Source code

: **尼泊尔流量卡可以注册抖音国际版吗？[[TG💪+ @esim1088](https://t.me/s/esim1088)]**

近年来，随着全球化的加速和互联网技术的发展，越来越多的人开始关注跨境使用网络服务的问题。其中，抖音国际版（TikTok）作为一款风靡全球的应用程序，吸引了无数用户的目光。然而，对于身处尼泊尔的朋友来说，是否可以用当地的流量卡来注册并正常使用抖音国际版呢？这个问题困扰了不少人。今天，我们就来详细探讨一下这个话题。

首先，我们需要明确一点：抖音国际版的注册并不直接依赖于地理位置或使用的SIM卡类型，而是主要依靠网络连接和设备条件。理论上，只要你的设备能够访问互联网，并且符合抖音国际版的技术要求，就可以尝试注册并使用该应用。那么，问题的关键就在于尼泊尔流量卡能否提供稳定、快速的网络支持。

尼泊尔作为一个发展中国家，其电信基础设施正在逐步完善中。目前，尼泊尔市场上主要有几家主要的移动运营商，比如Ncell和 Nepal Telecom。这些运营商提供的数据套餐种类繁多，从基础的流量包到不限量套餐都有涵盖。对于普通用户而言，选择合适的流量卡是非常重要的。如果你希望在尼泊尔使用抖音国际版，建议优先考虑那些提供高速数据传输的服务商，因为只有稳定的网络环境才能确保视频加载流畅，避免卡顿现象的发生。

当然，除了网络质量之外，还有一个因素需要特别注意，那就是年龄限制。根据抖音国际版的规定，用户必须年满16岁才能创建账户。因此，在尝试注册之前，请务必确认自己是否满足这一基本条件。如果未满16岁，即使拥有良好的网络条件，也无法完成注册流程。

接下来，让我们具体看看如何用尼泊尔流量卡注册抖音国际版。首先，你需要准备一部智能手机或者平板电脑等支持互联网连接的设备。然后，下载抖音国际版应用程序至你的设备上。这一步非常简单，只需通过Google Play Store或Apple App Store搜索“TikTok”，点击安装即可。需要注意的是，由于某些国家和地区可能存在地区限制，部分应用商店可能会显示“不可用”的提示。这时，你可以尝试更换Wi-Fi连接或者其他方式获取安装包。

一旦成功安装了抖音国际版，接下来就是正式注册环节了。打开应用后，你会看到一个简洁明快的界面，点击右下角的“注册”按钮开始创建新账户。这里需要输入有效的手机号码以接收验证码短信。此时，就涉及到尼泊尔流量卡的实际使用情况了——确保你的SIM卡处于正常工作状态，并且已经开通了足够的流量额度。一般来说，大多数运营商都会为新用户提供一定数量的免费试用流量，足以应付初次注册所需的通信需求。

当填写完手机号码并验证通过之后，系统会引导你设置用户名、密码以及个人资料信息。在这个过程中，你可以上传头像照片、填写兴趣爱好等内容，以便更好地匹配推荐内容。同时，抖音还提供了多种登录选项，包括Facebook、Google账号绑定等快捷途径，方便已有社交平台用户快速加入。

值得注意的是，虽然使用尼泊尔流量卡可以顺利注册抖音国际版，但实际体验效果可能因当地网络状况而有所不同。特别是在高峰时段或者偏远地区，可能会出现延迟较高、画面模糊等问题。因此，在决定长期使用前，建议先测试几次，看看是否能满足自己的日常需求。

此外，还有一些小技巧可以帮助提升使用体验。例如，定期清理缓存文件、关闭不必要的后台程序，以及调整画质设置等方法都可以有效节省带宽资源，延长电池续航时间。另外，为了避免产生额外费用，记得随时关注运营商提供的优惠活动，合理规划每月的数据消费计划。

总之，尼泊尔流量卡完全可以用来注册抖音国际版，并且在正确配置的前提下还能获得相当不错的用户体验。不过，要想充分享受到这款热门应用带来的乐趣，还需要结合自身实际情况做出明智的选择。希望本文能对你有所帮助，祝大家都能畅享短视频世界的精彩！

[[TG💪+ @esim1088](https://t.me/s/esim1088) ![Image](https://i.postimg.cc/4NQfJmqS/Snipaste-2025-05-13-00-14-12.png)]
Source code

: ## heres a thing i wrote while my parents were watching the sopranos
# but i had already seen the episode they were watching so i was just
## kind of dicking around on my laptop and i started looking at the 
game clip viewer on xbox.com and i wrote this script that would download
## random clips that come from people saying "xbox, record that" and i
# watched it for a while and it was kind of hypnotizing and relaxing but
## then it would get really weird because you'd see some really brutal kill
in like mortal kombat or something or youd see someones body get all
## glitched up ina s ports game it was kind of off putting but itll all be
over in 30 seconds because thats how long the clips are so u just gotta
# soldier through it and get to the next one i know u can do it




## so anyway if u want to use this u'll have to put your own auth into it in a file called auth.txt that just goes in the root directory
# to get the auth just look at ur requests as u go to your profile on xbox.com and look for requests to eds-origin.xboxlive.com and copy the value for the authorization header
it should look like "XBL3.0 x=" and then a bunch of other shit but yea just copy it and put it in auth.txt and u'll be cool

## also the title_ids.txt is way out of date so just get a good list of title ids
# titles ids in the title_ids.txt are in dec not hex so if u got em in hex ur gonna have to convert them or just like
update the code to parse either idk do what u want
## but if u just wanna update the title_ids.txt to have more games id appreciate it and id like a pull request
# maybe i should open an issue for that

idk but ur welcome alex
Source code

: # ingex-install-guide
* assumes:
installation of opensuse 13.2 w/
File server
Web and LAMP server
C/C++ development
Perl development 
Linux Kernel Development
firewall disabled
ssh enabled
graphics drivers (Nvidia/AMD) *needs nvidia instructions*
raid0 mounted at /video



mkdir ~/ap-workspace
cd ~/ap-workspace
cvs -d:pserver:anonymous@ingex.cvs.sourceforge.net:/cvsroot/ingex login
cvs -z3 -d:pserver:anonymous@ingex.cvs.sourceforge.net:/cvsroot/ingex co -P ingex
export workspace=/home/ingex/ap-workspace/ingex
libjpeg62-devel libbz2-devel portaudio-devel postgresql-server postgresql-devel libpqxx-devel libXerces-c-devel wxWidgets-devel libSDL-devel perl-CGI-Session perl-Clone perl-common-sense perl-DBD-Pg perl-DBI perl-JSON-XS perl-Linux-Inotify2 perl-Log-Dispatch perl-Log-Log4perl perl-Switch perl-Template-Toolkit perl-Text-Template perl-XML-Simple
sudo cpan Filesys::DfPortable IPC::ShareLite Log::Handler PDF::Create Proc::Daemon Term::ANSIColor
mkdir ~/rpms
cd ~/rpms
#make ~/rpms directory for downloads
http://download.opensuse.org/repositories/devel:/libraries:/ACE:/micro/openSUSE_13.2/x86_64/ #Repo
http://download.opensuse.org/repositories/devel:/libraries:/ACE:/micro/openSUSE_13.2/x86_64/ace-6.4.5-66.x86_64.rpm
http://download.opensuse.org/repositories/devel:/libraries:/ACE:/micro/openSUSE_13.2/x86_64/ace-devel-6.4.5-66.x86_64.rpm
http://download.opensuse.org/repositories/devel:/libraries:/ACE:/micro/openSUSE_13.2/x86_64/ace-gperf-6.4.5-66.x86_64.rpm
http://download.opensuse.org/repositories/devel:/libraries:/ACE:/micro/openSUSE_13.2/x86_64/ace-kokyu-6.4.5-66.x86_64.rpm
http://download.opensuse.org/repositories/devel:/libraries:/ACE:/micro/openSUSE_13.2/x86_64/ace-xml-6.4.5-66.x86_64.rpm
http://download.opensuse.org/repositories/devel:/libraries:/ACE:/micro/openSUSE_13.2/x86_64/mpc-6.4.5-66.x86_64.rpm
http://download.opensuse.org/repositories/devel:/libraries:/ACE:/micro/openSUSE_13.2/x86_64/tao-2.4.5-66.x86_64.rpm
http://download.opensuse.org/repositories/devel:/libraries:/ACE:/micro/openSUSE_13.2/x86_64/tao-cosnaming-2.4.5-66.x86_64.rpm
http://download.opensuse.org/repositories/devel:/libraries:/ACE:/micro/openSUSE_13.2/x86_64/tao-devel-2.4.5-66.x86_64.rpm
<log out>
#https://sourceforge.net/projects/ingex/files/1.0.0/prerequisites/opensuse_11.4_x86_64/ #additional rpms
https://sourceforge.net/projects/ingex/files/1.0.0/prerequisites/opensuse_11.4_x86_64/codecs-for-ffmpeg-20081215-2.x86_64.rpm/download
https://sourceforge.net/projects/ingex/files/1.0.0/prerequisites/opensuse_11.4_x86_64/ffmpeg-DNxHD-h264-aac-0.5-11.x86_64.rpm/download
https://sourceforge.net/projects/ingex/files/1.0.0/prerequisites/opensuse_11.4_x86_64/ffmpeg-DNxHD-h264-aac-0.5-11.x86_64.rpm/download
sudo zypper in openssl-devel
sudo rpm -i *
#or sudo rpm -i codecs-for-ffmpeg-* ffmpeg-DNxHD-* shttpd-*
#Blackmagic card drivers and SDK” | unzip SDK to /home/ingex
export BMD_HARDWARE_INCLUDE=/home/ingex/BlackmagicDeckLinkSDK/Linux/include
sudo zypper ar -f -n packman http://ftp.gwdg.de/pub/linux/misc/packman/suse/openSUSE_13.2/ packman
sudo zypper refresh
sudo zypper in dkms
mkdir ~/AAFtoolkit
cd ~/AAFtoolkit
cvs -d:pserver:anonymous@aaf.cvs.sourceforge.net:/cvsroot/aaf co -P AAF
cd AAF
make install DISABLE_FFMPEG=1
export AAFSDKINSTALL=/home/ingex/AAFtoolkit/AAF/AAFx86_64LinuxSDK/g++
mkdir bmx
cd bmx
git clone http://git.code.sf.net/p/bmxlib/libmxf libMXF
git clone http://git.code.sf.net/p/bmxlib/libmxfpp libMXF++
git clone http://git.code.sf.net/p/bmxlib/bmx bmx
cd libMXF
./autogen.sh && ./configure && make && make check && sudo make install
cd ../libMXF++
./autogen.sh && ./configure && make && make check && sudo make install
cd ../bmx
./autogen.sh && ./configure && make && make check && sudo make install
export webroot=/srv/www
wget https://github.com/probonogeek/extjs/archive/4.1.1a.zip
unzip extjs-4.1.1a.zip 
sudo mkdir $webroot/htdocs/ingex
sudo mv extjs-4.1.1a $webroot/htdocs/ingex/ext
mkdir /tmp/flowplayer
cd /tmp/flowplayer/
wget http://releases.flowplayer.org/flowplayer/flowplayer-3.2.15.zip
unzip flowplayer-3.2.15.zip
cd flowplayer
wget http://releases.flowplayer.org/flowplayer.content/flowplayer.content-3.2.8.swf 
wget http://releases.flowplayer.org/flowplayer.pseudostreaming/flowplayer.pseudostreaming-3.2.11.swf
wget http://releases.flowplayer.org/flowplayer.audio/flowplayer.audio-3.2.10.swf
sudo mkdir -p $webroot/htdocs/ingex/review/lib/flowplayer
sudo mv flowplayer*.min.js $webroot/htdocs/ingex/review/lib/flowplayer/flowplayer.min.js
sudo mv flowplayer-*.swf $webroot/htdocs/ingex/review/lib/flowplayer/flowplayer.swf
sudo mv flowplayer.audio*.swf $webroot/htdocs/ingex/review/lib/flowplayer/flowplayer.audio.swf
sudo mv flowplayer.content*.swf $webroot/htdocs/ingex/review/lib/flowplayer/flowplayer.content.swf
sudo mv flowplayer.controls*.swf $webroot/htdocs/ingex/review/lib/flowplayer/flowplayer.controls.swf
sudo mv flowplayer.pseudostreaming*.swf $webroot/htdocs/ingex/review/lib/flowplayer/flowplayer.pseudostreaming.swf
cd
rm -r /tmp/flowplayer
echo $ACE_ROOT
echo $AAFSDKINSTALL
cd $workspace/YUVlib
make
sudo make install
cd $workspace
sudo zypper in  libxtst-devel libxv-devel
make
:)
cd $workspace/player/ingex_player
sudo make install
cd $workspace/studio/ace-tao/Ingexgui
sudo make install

Task goal> Find the word "because" in the entries and show each line where it is found.

Answer for the task>
## then it would get really weird because you'd see some really brutal kill
over in 30 seconds because thats how long the clips are so u just gotta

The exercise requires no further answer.